EXERCISE DIRECTIONS
Find how many lines of the entries contain the word "blog", then report that figure alone.

##### THE INPUT #####

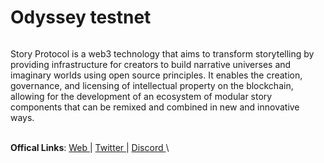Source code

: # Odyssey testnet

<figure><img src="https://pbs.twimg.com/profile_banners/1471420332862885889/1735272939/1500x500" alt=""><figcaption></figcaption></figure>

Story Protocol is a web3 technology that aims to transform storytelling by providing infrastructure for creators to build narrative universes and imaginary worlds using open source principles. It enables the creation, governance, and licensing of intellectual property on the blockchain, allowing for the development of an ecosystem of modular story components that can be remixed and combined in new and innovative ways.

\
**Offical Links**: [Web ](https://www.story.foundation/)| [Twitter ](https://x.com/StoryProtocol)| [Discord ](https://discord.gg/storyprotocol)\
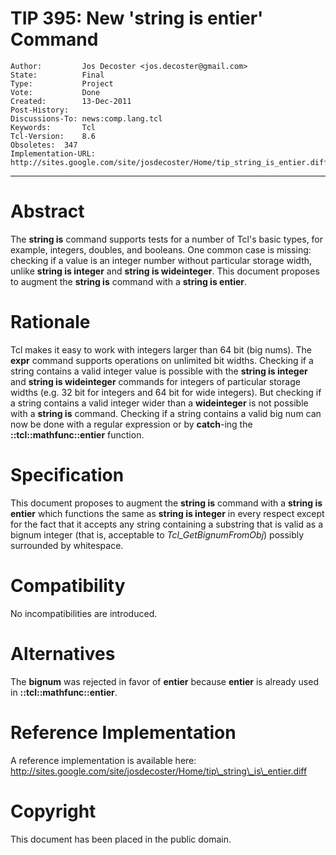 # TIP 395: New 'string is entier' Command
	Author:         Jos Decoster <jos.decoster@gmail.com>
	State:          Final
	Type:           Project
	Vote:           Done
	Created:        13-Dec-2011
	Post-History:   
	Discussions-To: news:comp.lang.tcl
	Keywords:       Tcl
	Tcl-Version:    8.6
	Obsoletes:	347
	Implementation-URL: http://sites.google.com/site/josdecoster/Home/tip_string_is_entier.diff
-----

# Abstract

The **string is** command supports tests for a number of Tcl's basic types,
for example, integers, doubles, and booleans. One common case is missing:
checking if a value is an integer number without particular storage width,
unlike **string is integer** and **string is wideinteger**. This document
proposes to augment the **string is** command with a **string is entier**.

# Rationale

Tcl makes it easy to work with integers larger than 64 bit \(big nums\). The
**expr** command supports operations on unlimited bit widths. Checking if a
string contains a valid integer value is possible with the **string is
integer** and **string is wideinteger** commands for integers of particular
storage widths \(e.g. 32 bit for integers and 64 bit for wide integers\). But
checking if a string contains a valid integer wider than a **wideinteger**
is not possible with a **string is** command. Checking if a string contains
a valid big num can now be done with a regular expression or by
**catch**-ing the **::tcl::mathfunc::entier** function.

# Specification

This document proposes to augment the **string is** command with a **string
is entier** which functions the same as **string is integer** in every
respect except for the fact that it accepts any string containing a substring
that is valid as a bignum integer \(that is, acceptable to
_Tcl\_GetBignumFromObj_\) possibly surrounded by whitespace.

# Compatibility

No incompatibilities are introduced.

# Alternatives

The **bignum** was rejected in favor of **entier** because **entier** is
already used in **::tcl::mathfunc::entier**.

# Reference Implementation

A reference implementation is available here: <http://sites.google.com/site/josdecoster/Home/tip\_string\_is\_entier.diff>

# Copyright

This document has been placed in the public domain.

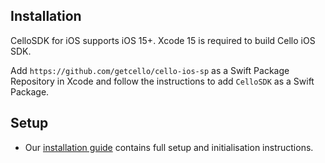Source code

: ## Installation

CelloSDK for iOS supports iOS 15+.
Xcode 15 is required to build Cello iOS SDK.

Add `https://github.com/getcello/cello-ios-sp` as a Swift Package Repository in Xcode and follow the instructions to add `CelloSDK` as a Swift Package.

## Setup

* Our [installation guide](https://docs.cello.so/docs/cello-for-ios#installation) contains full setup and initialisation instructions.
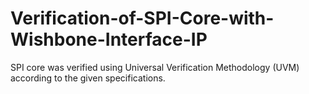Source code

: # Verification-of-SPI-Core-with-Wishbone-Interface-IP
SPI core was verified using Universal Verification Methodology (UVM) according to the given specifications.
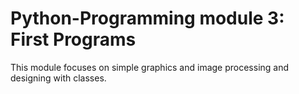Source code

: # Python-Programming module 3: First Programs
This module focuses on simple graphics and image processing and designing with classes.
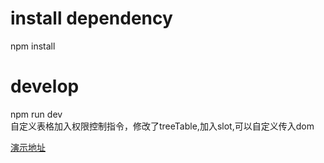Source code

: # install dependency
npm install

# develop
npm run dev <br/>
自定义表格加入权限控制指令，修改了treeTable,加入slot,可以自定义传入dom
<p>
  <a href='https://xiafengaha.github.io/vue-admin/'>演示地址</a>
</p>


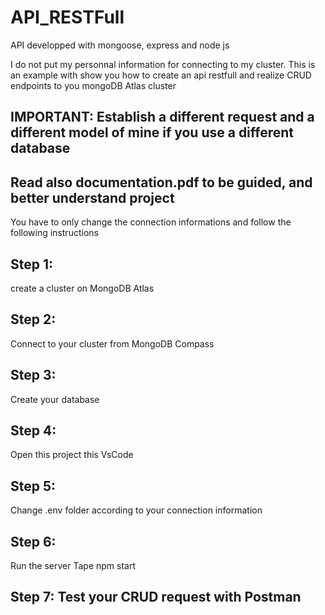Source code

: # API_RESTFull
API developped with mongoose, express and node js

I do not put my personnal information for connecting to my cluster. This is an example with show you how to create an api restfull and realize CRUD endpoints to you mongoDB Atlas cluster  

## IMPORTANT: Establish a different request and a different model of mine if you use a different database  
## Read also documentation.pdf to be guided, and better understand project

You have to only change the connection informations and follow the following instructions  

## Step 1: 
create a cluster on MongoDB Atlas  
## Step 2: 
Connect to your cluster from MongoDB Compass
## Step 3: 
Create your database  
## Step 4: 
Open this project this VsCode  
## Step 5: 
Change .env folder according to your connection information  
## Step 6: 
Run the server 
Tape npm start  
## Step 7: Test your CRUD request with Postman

#####
##### THE INPUT #####

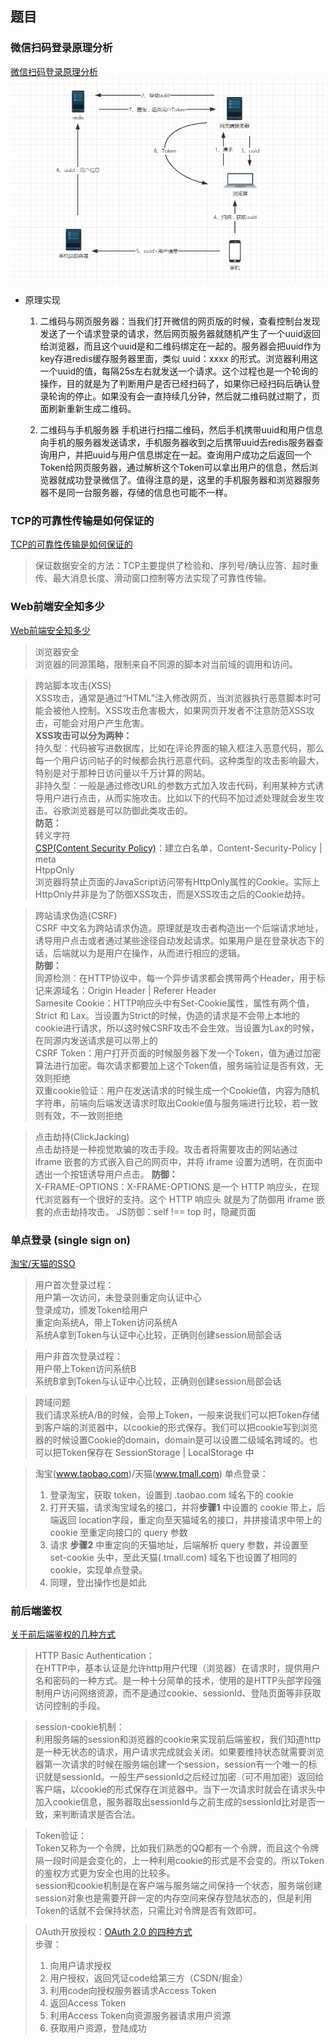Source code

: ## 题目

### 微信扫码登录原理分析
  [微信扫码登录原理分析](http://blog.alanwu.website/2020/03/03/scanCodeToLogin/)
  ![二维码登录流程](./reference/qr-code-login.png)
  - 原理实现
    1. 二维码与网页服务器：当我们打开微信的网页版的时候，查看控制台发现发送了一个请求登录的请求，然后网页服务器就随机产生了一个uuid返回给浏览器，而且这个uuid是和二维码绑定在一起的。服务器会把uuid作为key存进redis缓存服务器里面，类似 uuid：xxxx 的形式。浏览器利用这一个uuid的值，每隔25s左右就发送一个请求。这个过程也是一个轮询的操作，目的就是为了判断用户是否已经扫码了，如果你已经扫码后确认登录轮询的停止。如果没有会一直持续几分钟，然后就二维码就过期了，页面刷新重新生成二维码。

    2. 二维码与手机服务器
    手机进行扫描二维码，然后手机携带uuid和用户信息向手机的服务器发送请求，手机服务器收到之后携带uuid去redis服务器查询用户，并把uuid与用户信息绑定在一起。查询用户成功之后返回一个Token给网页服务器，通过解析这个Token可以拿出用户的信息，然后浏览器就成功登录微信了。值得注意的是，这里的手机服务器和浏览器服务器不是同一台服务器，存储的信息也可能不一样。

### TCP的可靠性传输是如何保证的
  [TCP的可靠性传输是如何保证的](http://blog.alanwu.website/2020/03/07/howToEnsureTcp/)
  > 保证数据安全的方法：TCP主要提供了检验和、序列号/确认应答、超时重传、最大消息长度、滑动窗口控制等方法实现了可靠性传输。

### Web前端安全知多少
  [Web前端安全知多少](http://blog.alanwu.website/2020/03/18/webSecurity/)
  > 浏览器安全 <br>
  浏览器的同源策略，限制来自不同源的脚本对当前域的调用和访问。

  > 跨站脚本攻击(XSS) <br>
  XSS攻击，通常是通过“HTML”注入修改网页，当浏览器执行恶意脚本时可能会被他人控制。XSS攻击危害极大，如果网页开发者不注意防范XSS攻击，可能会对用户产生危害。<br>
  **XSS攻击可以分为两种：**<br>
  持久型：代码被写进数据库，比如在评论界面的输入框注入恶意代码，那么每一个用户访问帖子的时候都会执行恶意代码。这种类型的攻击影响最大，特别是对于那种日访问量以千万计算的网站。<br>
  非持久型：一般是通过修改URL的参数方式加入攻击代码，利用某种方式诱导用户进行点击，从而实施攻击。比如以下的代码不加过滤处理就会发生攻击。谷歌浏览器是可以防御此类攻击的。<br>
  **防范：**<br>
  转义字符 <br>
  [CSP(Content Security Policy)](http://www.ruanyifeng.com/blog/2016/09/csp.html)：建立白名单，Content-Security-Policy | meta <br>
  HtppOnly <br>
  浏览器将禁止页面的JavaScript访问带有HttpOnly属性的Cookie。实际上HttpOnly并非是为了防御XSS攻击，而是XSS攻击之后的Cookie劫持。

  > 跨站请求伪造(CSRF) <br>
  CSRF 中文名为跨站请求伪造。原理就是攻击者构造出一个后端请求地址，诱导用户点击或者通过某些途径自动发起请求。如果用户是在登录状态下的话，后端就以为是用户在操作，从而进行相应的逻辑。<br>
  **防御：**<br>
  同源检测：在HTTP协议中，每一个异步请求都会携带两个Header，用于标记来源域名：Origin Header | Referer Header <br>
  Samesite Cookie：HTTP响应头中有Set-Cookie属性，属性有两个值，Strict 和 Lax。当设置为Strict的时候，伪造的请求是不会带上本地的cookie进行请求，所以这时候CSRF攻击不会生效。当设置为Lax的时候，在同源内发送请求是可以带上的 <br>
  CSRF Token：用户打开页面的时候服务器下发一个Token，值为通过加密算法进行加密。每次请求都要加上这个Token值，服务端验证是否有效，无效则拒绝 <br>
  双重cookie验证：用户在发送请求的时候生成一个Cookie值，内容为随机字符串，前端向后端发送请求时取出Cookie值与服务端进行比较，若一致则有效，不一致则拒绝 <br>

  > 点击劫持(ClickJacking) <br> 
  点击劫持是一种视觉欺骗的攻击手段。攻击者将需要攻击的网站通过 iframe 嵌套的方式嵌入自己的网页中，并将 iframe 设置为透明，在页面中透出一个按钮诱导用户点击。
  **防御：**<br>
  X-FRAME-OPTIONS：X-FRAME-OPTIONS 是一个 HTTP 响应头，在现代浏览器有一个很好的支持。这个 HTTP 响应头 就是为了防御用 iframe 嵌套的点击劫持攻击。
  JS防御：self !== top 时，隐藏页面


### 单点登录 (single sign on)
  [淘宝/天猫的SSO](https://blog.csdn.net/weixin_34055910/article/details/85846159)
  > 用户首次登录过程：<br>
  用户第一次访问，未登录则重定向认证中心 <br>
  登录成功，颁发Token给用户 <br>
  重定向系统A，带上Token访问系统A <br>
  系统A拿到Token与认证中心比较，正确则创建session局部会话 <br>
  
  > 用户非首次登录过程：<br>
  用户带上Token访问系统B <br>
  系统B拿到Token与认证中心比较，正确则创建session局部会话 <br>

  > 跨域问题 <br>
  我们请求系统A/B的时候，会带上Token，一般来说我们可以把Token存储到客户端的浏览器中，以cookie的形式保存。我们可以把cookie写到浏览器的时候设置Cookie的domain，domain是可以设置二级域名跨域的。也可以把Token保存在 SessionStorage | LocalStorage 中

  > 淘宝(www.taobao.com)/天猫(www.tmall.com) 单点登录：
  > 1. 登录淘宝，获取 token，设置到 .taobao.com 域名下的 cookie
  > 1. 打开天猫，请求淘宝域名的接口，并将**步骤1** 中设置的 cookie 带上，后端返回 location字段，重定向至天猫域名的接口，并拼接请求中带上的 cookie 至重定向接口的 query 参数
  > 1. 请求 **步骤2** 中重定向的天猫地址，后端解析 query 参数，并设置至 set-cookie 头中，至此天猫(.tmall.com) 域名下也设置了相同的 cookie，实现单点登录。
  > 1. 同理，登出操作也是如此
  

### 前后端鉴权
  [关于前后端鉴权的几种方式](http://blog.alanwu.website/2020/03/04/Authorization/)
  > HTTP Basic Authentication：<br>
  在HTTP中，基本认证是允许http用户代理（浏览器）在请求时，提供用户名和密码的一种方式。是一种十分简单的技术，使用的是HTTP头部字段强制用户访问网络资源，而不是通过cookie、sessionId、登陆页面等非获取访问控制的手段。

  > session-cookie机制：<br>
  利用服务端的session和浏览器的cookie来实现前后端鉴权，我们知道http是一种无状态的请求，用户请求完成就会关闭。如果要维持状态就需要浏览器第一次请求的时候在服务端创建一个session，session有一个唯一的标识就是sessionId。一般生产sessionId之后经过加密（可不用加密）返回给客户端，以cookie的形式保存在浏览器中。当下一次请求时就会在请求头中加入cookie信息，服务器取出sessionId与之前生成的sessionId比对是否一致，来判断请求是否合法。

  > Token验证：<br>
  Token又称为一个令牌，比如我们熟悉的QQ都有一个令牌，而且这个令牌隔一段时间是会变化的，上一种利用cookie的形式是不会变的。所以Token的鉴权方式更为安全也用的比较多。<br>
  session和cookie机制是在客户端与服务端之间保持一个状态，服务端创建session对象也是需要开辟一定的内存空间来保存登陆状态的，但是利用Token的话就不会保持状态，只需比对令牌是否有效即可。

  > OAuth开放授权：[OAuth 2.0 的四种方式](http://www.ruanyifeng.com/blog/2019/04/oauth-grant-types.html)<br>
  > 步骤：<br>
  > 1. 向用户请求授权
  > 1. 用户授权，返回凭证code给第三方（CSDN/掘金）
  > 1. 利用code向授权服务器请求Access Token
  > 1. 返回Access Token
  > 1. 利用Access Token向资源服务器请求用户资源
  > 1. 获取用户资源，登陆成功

#####

ANSWER BELOW
7